* Aim of the task *
Look for "This" in each line of the entries, and return the matching lines.

Start of Block

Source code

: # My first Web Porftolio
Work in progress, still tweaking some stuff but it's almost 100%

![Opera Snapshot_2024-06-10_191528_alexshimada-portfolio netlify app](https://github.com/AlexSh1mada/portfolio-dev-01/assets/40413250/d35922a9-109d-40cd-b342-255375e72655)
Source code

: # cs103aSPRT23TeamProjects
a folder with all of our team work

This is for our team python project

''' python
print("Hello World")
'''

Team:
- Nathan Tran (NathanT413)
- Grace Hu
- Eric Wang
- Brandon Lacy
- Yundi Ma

End of Block
Start of Block

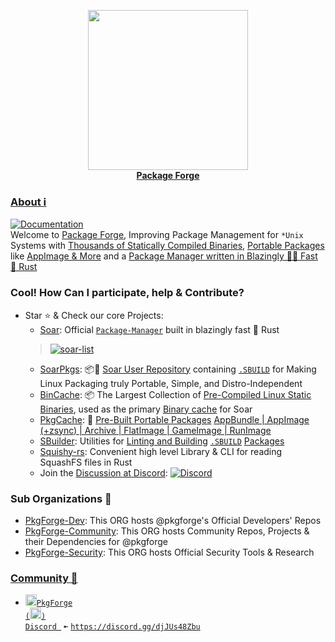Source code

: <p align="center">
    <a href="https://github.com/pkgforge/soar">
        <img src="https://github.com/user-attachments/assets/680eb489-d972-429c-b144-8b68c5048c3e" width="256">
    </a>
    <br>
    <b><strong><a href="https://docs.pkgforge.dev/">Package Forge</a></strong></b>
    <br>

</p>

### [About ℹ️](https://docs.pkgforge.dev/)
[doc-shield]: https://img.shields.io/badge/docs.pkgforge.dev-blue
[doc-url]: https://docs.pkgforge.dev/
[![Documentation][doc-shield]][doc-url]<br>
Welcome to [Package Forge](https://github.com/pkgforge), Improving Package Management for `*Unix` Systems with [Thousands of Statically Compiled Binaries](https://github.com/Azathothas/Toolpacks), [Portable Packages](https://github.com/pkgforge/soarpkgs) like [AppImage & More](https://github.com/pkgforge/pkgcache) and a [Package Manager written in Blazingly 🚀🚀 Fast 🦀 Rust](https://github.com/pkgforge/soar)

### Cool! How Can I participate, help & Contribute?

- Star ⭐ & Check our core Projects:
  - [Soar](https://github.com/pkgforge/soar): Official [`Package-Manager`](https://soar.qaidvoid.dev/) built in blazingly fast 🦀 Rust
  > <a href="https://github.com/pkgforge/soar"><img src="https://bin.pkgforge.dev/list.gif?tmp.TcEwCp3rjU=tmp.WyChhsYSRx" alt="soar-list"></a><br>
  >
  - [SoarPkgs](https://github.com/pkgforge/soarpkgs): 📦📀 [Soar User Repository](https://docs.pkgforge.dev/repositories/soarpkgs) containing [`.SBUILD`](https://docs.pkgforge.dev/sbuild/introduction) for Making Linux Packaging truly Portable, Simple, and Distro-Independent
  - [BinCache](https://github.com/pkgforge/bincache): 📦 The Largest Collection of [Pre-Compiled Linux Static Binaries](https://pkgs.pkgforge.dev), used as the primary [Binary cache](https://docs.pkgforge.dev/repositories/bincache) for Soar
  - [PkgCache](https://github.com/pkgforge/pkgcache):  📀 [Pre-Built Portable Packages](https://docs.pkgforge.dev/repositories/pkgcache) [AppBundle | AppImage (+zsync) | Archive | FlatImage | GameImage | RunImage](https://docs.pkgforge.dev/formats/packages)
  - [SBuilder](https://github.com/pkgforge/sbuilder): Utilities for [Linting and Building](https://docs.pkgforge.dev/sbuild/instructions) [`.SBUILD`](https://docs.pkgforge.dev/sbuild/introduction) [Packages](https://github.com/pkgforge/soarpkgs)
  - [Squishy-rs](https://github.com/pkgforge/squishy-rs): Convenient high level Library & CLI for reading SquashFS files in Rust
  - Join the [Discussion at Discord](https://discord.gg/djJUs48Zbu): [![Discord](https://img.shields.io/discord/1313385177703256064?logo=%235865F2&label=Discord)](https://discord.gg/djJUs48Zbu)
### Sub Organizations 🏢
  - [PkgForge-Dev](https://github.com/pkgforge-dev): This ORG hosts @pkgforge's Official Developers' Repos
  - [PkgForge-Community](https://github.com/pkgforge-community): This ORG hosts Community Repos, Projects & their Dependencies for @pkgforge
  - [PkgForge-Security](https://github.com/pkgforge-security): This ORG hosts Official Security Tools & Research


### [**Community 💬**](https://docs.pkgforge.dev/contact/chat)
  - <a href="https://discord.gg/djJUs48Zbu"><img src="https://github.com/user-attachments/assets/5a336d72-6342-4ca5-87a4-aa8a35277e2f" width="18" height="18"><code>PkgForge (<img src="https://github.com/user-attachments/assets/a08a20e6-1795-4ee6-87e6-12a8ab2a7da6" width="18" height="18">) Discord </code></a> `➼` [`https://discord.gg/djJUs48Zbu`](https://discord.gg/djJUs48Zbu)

End of Block
Start of Block

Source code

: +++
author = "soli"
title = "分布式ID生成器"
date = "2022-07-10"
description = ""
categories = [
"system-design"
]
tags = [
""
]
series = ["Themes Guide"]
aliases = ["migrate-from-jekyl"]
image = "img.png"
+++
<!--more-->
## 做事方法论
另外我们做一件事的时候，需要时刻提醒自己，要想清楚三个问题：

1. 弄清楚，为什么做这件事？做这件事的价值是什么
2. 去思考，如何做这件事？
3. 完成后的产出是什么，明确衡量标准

End of Block

* The completed task *
This is for our team python project
  - [PkgForge-Dev](https://github.com/pkgforge-dev): This ORG hosts @pkgforge's Official Developers' Repos
  - [PkgForge-Community](https://github.com/pkgforge-community): This ORG hosts Community Repos, Projects & their Dependencies for @pkgforge
  - [PkgForge-Security](https://github.com/pkgforge-security): This ORG hosts Official Security Tools & Research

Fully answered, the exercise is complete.